### DATA SHOWN
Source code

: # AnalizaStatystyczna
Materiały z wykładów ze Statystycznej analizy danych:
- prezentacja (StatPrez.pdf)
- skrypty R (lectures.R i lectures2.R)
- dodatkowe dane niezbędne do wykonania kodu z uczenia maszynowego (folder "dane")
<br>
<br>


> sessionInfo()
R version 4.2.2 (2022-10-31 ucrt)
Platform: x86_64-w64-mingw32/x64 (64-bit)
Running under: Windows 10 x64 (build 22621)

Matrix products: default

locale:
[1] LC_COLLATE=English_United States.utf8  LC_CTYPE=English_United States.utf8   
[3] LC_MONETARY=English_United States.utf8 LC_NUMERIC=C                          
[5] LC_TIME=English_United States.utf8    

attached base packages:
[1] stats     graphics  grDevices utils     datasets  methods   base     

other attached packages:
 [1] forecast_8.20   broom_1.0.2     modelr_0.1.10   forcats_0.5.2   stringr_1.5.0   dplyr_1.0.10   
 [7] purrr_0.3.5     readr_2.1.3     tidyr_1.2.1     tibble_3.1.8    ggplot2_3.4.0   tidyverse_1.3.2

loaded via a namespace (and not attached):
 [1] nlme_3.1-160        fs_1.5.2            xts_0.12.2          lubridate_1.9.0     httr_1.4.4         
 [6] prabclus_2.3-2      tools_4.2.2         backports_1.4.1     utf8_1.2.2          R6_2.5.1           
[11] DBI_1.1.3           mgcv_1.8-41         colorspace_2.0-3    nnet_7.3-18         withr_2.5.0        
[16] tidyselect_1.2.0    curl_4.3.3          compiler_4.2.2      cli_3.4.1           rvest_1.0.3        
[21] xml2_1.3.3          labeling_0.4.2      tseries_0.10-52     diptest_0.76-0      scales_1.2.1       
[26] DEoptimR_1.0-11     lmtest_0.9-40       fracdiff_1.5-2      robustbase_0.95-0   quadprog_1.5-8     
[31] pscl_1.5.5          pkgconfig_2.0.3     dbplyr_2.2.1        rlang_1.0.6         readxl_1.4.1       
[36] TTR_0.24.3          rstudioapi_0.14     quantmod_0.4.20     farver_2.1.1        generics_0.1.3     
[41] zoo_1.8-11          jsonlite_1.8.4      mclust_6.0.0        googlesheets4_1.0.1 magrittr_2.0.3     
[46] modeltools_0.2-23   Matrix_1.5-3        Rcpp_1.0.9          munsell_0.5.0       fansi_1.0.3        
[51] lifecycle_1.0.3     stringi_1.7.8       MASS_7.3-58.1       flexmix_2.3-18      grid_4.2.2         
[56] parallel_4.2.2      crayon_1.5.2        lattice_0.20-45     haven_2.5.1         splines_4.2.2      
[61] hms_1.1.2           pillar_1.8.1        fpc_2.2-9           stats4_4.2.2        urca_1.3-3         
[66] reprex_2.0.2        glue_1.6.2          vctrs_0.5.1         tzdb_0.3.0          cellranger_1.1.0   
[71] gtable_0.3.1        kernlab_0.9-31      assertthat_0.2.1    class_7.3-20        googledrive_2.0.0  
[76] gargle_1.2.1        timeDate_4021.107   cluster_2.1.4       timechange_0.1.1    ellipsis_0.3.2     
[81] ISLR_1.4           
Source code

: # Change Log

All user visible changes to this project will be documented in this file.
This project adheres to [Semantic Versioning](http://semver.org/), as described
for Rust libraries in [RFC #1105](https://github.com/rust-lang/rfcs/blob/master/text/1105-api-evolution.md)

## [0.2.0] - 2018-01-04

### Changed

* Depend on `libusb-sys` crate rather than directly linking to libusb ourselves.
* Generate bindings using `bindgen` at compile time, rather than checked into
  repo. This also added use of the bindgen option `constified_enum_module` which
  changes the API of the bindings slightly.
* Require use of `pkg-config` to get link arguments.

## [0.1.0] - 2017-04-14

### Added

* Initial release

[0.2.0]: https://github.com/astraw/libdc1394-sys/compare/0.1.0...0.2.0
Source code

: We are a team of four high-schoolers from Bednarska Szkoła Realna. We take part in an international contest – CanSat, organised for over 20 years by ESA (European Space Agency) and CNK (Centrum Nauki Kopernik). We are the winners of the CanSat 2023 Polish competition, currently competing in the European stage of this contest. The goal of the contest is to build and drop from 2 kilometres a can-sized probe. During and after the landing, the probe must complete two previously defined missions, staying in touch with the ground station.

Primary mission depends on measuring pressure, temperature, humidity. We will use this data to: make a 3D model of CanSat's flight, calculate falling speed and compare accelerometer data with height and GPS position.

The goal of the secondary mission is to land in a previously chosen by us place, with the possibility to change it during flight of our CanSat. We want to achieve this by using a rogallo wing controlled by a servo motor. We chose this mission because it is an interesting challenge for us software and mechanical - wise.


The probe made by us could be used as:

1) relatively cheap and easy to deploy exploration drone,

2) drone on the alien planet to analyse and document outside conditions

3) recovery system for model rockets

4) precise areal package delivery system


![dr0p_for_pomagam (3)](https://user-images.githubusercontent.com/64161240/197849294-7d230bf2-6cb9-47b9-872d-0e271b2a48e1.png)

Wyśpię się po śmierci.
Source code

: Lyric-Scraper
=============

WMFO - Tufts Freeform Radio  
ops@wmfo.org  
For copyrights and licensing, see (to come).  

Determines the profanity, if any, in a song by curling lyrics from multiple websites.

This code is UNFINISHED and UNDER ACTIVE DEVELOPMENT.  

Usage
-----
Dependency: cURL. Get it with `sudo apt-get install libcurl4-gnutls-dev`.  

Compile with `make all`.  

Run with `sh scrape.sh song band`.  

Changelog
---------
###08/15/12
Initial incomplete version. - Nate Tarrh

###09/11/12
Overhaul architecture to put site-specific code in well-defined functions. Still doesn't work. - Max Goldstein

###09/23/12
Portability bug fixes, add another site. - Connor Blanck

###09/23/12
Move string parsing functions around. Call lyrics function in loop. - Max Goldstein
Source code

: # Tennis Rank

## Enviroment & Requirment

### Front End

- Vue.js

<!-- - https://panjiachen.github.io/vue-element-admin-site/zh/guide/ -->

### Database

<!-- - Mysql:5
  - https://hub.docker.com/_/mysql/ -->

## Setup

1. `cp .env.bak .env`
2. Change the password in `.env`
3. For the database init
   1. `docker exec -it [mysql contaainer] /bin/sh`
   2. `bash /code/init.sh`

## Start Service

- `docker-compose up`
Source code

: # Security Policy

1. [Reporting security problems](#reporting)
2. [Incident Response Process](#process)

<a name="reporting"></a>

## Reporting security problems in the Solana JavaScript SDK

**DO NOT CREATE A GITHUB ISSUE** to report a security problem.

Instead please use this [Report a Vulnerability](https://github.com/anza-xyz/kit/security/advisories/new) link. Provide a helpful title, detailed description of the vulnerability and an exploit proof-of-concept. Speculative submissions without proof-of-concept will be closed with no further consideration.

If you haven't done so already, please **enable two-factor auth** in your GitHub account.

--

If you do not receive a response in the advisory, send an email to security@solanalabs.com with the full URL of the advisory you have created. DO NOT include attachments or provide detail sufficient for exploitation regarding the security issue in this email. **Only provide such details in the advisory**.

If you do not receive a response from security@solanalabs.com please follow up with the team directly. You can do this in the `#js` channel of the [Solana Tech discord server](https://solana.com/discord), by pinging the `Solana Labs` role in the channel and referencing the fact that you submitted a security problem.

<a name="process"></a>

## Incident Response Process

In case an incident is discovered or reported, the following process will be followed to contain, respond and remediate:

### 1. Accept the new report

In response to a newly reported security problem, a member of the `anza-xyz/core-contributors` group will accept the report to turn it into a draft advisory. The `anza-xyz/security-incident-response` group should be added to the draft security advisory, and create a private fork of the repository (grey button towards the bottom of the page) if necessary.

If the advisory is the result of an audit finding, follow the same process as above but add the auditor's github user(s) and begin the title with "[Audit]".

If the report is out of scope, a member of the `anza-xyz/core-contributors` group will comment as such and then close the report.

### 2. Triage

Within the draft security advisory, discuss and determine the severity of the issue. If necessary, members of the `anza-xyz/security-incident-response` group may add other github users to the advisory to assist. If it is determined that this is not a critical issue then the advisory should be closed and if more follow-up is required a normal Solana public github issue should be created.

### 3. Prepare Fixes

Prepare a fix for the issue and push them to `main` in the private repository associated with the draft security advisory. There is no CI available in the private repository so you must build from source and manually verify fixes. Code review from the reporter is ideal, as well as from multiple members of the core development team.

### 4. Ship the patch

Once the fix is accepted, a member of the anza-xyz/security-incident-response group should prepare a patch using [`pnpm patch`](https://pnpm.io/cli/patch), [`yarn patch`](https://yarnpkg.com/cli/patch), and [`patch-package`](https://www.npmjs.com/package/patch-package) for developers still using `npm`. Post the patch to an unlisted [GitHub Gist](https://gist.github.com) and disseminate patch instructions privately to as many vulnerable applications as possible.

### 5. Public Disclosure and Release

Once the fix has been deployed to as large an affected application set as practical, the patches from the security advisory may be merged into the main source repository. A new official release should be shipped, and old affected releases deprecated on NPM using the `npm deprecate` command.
######
» WHAT YOU WILL DO:
Look back at the entries above. Retype the line with "### 3. Prepare Fixes", the line with "### 4. Ship the patch", and all lines in between.

» RESPONSE BELOW:
### 3. Prepare Fixes

Prepare a fix for the issue and push them to `main` in the private repository associated with the draft security advisory. There is no CI available in the private repository so you must build from source and manually verify fixes. Code review from the reporter is ideal, as well as from multiple members of the core development team.

### 4. Ship the patch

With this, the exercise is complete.